Why has Microsoft acquired Revolution Analytics, the company who provide open source distributions of R, alongside commercial “Enterprise” extensions for big data infrastructures?
R is a programming language and platform for data manipulation, time series analysis, statistical modelling and graphics. It provides powerful statistical methods that can, for example, explore the relationships between the many variables that can affect a certain outcome, such as the decision to buy or not to buy a product, or whether a candidate will win or lose an election. In addition, there are thousands of downloadable R libraries that make available all sorts of statistical analysis and predictive modelling methods, including the likes of Lattice, for ‘multivariate data visualization’, and GoogleVis, an R interface into the Google Charts API. As demonstrated by Sergei Dumnov in a recent series of Simple-talk articles these represent powerful magic for exploring data.
So what does it mean for Microsoft? Judging from what’s been said so far, R will find growing use for advanced analytics on big data platforms such as Hadoop, as well as on Microsoft Azure. R is already baked into Microsoft’s Azure Machine Learning (ML) tool.
It would seem that Data Scientists already like to use SQL Server. As quoted in a recent survey on the Revolution Analytics website, regarding the software used by data scientists, “only SQL was rated higher than R“. At present, they like to combine the analytic functions available through SQL with the statistical and graphical powers of R.

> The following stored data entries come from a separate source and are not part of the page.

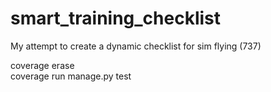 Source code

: # smart_training_checklist

My attempt to create a dynamic checklist for sim flying (737)



coverage erase                   
coverage run manage.py test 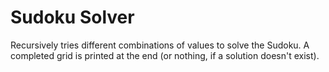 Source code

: # Sudoku Solver
Recursively tries different combinations of values to solve the Sudoku. A completed grid is printed at the end (or nothing, if a solution doesn't exist).
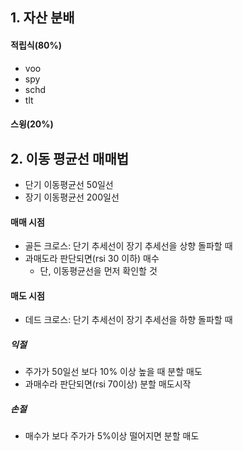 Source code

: ## 1. 자산 분배

#### 적립식(80%)
- voo
- spy
- schd
- tlt
#### 스윙(20%)

## 2. 이동 평균선 매매법
- 단기 이동평균선 50일선
- 장기 이동평균선 200일선

#### 매매 시점
- 골든 크로스: 단기 추세선이 장기 추세선을 상향 돌파할 때
- 과매도라 판단되면(rsi 30 이하) 매수
	- 단, 이동평균선을 먼저 확인할 것

#### 매도 시점
- 데드 크로스: 단기 추세선이 장기 추세선을 하향 돌파할 때
##### 익절
- 주가가 50일선 보다 10% 이상 높을 때 분할 매도
- 과매수라 판단되면(rsi 70이상) 분할 매도시작
##### 손절
- 매수가 보다 주가가 5%이상 떨어지면 분할 매도
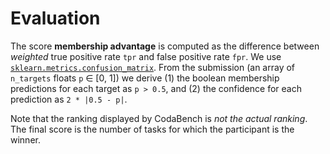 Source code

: # Evaluation

The score **membership advantage** is computed as the difference between *weighted* true positive rate `tpr` and false positive rate `fpr`. We use [`sklearn.metrics.confusion_matrix`](https://scikit-learn.org/stable/modules/generated/sklearn.metrics.confusion_matrix.html). From the submission (an array of `n_targets` floats `p` ∈ [0, 1]) we derive (1) the boolean membership predictions for each target as `p > 0.5`, and (2) the confidence for each prediction as `2 * |0.5 - p|`. 

Note that the ranking displayed by CodaBench is *not the actual ranking*. The final score is the number of tasks for which the participant is the winner.
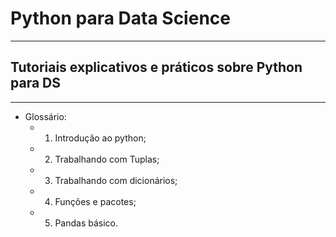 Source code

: # Python para Data Science
---
## Tutoriais explicativos e práticos sobre Python para DS
---

- Glossário:
  - 1. Introdução ao python;
  - 2. Trabalhando com Tuplas;
  - 3. Trabalhando com dicionários;
  - 4. Funções e pacotes;
  - 5. Pandas básico.


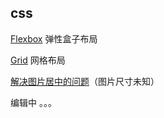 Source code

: ##  css

[Flexbox](./flexbox) 弹性盒子布局

[Grid](./grid)  网格布局

[解决图片居中的问题](./img_center)（图片尺寸未知）

编辑中 。。。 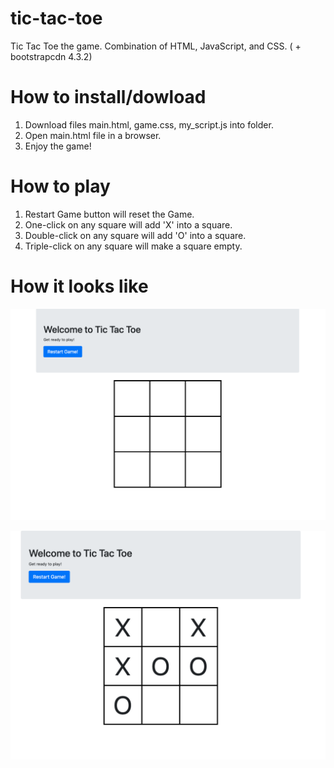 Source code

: # tic-tac-toe
Tic Tac Toe the game. Combination of HTML, JavaScript, and CSS. ( + bootstrapcdn 4.3.2)

# How to install/dowload

1) Download files main.html, game.css, my_script.js into folder. <br>
2) Open main.html file in a browser. <br>
3) Enjoy the game! <br>

# How to play

1) Restart Game button will reset the Game. <br>
2) One-click on any square will add 'X' into a square. <br>
3) Double-click on any square will add 'O' into a square. <br>
4) Triple-click on any square will make a square empty. <br>

# How it looks like

![Start page](https://github.com/BurhanH/tic-tac-toe/raw/master/sample_one.png "Start page") <br>

![Game process](https://github.com/BurhanH/tic-tac-toe/raw/master/sample_two.png "Game process") <br>
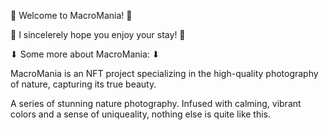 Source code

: 🍃 Welcome to MacroMania! 🍃

👀 I sincelerely hope you enjoy your stay! 👀

 ⬇ Some more about MacroMania: ⬇

MacroMania is an NFT project specializing in the high-quality photography of nature, capturing its true beauty.

A series of stunning nature photography. Infused with calming, vibrant colors and a sense of uniqueality, nothing else is quite like this.
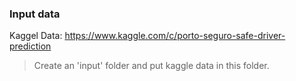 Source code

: ### Input data
Kaggel Data: https://www.kaggle.com/c/porto-seguro-safe-driver-prediction   

> Create an 'input' folder and put kaggle data in this folder.
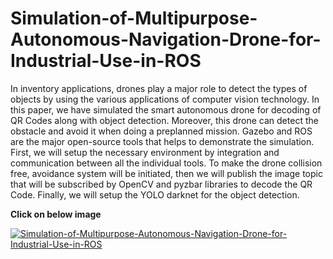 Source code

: # Simulation-of-Multipurpose-Autonomous-Navigation-Drone-for-Industrial-Use-in-ROS
In inventory applications, drones play a major role to detect the types of objects by using the various applications of computer vision technology. In this paper, we have simulated the smart autonomous drone for decoding of QR Codes along with object detection. Moreover, this drone can detect the obstacle and avoid it when doing a preplanned mission. Gazebo and ROS are the major open-source tools that helps to demonstrate the simulation. First, we will setup the necessary environment by integration and communication between all the individual tools. To make the drone collision free, avoidance system will be initiated, then we will publish the image topic that will be subscribed by OpenCV and pyzbar libraries to decode the QR Code. Finally, we will setup the YOLO darknet for the object detection.






**Click on below image**

[![Simulation-of-Multipurpose-Autonomous-Navigation-Drone-for-Industrial-Use-in-ROS](https://img.youtube.com/vi/mShEVh7AtZg/0.jpg)](https://www.youtube.com/watch?v=mShEVh7AtZg)
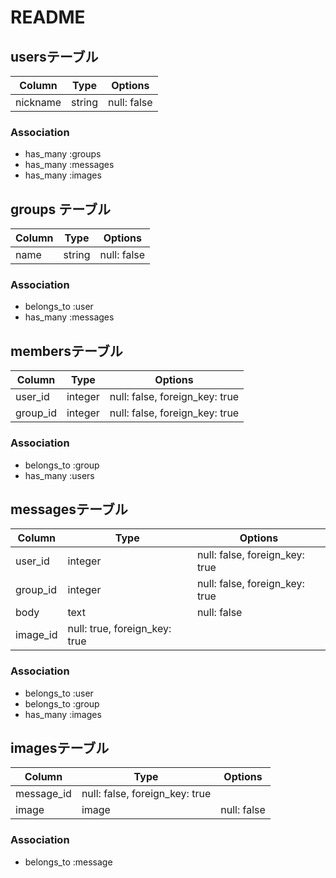 # README

## usersテーブル

|Column|Type|Options|
|------|----|-------|
|nickname|string|null: false|

### Association
- has_many :groups
- has_many :messages
- has_many :images

## groups テーブル

|Column|Type|Options|
|------|----|-------|
|name|string|null: false|

### Association
- belongs_to :user
- has_many :messages

## membersテーブル

|Column|Type|Options|
|------|----|-------|
|user_id|integer|null: false, foreign_key: true|
|group_id|integer|null: false, foreign_key: true|

### Association
- belongs_to :group
- has_many :users

## messagesテーブル

|Column|Type|Options|
|------|----|-------|
|user_id|integer|null: false, foreign_key: true|
|group_id|integer|null: false, foreign_key: true|
|body|text|null: false|
|image_id|null: true, foreign_key: true|

### Association
- belongs_to :user
- belongs_to :group
- has_many :images


## imagesテーブル

|Column|Type|Options|
|------|----|-------|
|message_id|null: false, foreign_key: true|
|image|image|null: false|


### Association
- belongs_to :message




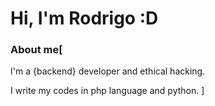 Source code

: # Hi, I'm Rodrigo :D


### About me[
I'm a {backend} developer and ethical hacking.

I write my codes in php language and python.
]
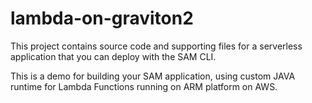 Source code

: # lambda-on-graviton2

This project contains source code and supporting files for a serverless application that you can deploy with the SAM CLI. 

This is a demo for building your SAM application, using custom JAVA runtime for Lambda Functions running on ARM platform on AWS.
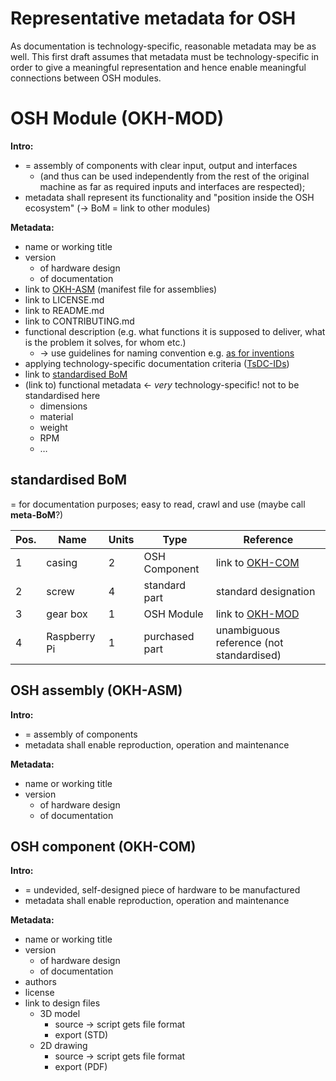 Representative metadata for OSH
=

As documentation is technology-specific, reasonable metadata may be as well. 
This first draft assumes that metadata must be technology-specific in order to give a meaningful representation
and hence enable meaningful connections between OSH modules.

# OSH Module (OKH-MOD)

**Intro:**

- = assembly of components with clear input, output and interfaces 
  - (and thus can be used independently from the rest of the original machine as far as required inputs and interfaces are respected);
- metadata shall represent its functionality and "position inside the OSH ecosystem" (→ BoM = link to other modules)

**Metadata:**

- name or working title
- version
    - of hardware design
    - of documentation
- link to [OKH-ASM](#osh-assembly-okh-asm) (manifest file for assemblies)
- link to LICENSE.md
- link to README.md
- link to CONTRIBUTING.md
- functional description (e.g. what functions it is supposed to deliver, what is the problem it solves, for whom etc.)
    - → use guidelines for naming convention e.g. [as for inventions](https://www.wipo.int/export/sites/www/standards/en/pdf/03-15-01.pdf)
- applying technology-specific documentation criteria ([TsDC-IDs](https://gitlab.com/OSEGermany/oh-tsdc/-/blob/master/TsDC-DB-print.md))
- link to [standardised BoM](#standardised-bom)
- (link to) functional metadata ← _very_ technology-specific! not to be standardised here
  - dimensions
  - material
  - weight
  - RPM
  - …

## standardised BoM

= for documentation purposes; easy to read, crawl and use (maybe call **meta-BoM**?)

| Pos. | Name         | Units | Type           | Reference                                 |
|------|--------------|-------|----------------|-------------------------------------------|
| 1    | casing       | 2     | OSH Component  | link to [OKH-COM](#osh-component-okh-com) |
| 2    | screw        | 4     | standard part  | standard designation                      |
| 3    | gear box     | 1     | OSH Module     | link to [OKH-MOD](#osh-module-okh-mod)    |
| 4    | Raspberry Pi | 1     | purchased part | unambiguous reference (not standardised)  |

## OSH assembly (OKH-ASM)

**Intro:**

- = assembly of components
- metadata shall enable reproduction, operation and maintenance

**Metadata:**

- name or working title
- version
    - of hardware design
    - of documentation

## OSH component (OKH-COM)

**Intro:**

- = undevided, self-designed piece of hardware to be manufactured
- metadata shall enable reproduction, operation and maintenance

**Metadata:**

- name or working title
- version
    - of hardware design
    - of documentation
- authors
- license
- link to design files
    - 3D model
        - source → script gets file format
        - export (STD)
    - 2D drawing
        - source → script gets file format
        - export (PDF)
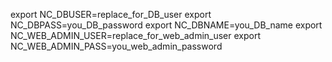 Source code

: export NC_DBUSER=replace_for_DB_user
export NC_DBPASS=you_DB_password
export NC_DBNAME=you_DB_name
export NC_WEB_ADMIN_USER=replace_for_web_admin_user
export NC_WEB_ADMIN_PASS=you_web_admin_password
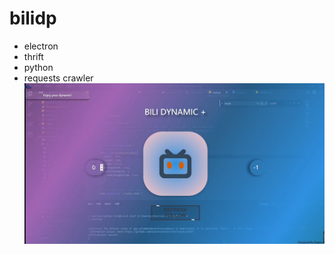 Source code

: # bilidp
+ electron
+ thrift
+ python
+ requests crawler
![pic](https://github.com/regnore/bilidp/blob/master/img.png?raw=true)
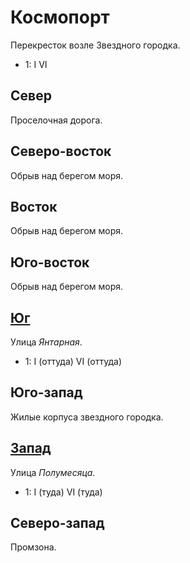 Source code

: # Космопорт

Перекресток возле Звездного городка.

* 1:    I   VI

## Север

Проселочная дорога.

## Северо-восток

Обрыв над берегом моря.

## Восток

Обрыв над берегом моря.

## Юго-восток

Обрыв над берегом моря.

## [Юг](./590020.md)

Улица *Янтарная*.

* 1:    I (оттуда)  VI (оттуда)

## Юго-запад

Жилые корпуса звездного городка.

## [Запад](./585015.md)

Улица *Полумесяца*.

* 1:    I (туда)    VI (туда)

## Северо-запад

Промзона.
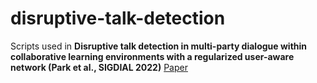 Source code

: # disruptive-talk-detection

Scripts used in **Disruptive talk detection in multi-party dialogue within collaborative learning environments with a regularized user-aware network (Park et al., SIGDIAL 2022)** [Paper](https://aclanthology.org/2022.sigdial-1.47.pdf)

Currently, you can pass data between R and SQL Server but it is messy, involving xp_cmdshell and OLE Automation procedures. Given the size of data sets that are now being used, this is a problem that needs to be fixed.
So much for the Data Scientists, but how would R affect the average SQL Server developer? It isn’t just the regression analysis that puts the glint in the eye of the developers. R is also a data visualization platform, offering a wide range of graphical tools and techniques from simple bar charts to complex “3D surfaces”, as well as impressive libraries, such as ggplot2, based on the “grammar of graphics” tool.
Is R a natural successor to Reporting Services (SSRS), which despite mild contrary claims by Microsoft, is thought by many to be in its ‘sunset years’? Already, Timo Klimmer from Microsoft has made available a Code R Graphics Device, which can be used as a Custom Report Item in SSRS to build ggplot2 data visualizations. By bringing R’s powerful data analytics to a huge community of SSRS users, Microsoft could more easily achieve their stated goal of “reducing the analytics skills gap inside their customer’s organizations”.